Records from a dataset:
+++

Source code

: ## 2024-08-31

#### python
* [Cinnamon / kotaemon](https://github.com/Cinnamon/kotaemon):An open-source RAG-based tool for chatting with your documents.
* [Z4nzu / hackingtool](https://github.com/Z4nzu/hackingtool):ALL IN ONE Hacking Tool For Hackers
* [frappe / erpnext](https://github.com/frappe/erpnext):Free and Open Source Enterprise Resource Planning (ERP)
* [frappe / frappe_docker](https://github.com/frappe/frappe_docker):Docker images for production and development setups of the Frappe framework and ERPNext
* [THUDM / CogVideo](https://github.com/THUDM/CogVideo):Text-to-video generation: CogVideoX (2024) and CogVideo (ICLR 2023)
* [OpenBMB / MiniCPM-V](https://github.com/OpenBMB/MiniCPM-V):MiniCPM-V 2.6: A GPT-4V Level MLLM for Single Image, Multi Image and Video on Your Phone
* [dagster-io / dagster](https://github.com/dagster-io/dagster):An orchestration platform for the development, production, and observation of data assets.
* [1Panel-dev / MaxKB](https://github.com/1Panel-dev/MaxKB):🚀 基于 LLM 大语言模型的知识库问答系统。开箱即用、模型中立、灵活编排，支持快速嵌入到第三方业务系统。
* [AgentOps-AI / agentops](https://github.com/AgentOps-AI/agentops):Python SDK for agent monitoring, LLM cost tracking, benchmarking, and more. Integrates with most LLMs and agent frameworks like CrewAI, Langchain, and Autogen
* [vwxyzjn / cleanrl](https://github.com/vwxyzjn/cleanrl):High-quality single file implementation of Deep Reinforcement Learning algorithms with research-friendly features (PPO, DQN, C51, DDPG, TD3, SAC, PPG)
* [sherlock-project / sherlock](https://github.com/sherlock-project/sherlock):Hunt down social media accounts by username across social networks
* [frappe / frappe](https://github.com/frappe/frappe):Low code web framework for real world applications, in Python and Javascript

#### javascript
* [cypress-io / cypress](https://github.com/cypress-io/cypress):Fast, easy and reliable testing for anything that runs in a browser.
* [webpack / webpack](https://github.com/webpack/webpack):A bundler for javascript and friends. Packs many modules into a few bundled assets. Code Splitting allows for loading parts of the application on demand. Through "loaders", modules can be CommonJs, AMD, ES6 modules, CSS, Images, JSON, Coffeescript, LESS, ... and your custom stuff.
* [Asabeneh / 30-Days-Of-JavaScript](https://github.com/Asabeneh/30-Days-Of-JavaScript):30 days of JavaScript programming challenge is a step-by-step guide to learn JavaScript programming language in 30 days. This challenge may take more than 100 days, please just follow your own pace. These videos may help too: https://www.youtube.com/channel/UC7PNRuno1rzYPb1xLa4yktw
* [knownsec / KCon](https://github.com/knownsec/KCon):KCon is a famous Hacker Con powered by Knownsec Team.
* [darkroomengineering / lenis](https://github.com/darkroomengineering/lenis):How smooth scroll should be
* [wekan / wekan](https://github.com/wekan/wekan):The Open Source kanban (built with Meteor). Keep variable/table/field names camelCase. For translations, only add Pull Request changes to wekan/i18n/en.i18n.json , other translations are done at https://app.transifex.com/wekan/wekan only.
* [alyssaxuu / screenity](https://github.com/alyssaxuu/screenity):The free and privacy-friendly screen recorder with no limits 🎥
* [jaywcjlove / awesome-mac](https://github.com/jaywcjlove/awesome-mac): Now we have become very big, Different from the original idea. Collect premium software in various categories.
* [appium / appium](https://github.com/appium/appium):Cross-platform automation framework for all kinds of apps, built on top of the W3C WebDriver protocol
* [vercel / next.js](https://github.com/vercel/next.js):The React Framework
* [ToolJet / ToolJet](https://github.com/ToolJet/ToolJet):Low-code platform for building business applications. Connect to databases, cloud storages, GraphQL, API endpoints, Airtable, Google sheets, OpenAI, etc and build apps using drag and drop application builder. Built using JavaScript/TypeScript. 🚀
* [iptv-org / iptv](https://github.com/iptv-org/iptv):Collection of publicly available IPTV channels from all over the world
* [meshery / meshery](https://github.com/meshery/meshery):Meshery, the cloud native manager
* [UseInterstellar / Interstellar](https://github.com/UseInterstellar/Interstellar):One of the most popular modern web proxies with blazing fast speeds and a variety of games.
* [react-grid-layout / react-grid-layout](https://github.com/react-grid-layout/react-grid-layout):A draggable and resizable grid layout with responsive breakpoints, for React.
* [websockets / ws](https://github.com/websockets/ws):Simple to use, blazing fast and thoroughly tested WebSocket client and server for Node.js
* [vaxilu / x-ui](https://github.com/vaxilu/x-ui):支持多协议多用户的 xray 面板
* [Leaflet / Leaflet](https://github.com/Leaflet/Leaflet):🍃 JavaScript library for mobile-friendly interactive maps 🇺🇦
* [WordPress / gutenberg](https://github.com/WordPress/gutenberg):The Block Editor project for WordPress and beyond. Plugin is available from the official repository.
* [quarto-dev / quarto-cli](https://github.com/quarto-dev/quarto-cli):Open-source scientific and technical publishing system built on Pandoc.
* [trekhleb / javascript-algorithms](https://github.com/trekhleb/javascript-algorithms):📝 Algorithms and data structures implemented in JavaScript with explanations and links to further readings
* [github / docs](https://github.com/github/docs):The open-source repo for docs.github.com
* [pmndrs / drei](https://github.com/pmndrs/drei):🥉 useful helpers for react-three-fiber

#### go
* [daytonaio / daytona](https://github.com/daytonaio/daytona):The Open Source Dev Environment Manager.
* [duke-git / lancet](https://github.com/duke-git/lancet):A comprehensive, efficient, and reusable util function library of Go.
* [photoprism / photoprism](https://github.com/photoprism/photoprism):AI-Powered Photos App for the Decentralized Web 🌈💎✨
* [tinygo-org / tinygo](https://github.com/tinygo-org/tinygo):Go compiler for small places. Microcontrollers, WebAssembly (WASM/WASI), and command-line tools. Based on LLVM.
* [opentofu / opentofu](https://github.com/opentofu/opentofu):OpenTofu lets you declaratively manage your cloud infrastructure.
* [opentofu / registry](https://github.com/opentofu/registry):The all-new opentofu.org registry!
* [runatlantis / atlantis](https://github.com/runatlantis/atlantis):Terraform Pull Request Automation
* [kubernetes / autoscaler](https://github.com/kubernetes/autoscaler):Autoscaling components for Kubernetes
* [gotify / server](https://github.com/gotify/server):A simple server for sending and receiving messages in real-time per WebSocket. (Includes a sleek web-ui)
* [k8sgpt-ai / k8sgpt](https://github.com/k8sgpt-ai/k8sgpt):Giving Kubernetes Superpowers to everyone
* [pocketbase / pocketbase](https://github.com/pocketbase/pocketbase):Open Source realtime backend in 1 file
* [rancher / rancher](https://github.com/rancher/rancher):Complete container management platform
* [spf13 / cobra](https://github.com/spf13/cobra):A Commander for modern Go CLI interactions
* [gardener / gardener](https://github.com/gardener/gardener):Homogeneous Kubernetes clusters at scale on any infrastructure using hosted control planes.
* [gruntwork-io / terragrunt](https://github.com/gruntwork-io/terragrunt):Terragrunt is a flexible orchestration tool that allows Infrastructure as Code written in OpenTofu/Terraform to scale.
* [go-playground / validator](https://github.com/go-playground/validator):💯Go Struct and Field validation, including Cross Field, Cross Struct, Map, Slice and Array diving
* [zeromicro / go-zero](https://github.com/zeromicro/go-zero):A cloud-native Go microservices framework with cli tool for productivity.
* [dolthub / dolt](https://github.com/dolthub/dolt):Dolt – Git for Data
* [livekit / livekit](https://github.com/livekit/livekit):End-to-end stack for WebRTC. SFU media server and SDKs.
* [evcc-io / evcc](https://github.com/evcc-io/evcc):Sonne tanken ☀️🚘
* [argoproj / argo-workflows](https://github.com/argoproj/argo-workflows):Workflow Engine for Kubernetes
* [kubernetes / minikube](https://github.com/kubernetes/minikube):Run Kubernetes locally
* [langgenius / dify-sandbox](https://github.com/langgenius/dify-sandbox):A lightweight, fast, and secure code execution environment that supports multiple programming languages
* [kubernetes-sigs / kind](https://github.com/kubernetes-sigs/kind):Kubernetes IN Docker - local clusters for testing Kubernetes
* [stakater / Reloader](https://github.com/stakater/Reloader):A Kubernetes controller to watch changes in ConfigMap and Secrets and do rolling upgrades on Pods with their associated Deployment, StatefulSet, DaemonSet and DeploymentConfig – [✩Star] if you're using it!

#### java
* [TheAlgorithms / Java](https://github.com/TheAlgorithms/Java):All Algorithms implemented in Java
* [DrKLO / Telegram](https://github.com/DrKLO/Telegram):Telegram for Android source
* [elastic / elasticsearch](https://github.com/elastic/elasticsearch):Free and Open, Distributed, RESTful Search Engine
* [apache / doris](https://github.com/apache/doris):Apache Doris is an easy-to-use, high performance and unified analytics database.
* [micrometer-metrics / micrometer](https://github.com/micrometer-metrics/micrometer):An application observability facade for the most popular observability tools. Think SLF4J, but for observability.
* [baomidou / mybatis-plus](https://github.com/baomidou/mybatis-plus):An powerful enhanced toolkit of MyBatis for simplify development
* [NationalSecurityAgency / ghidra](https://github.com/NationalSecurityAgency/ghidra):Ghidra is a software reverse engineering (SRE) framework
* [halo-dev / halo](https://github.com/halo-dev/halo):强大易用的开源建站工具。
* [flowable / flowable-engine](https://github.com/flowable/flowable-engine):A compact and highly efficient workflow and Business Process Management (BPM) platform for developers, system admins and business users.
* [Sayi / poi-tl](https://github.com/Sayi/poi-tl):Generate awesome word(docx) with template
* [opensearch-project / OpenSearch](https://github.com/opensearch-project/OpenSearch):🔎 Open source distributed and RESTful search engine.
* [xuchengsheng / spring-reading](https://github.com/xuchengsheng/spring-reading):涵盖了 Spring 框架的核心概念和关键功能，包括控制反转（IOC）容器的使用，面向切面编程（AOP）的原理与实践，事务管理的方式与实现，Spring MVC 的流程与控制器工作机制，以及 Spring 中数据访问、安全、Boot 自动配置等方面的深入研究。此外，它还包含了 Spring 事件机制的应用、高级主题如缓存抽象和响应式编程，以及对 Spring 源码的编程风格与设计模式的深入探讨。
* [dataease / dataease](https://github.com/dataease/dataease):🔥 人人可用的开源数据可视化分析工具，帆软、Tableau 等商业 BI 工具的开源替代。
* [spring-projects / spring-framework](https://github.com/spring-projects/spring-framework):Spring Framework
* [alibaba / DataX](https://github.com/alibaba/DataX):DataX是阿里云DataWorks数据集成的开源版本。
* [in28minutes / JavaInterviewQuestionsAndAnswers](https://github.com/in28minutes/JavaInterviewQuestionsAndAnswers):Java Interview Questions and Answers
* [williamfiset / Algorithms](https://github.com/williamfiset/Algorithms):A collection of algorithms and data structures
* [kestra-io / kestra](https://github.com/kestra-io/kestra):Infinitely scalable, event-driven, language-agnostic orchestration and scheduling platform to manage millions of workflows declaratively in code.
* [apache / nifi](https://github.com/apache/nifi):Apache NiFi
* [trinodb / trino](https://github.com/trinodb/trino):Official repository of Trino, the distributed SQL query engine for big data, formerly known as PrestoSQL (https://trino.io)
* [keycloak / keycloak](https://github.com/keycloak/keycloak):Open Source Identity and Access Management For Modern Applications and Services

+++

Please give an exact copy of the lines above, beginning with the line containing "CogVideo (ICLR 2023)" and running through the line containing "of data assets.", and of no other lines.

* [THUDM / CogVideo](https://github.com/THUDM/CogVideo):Text-to-video generation: CogVideoX (2024) and CogVideo (ICLR 2023)
* [OpenBMB / MiniCPM-V](https://github.com/OpenBMB/MiniCPM-V):MiniCPM-V 2.6: A GPT-4V Level MLLM for Single Image, Multi Image and Video on Your Phone
* [dagster-io / dagster](https://github.com/dagster-io/dagster):An orchestration platform for the development, production, and observation of data assets.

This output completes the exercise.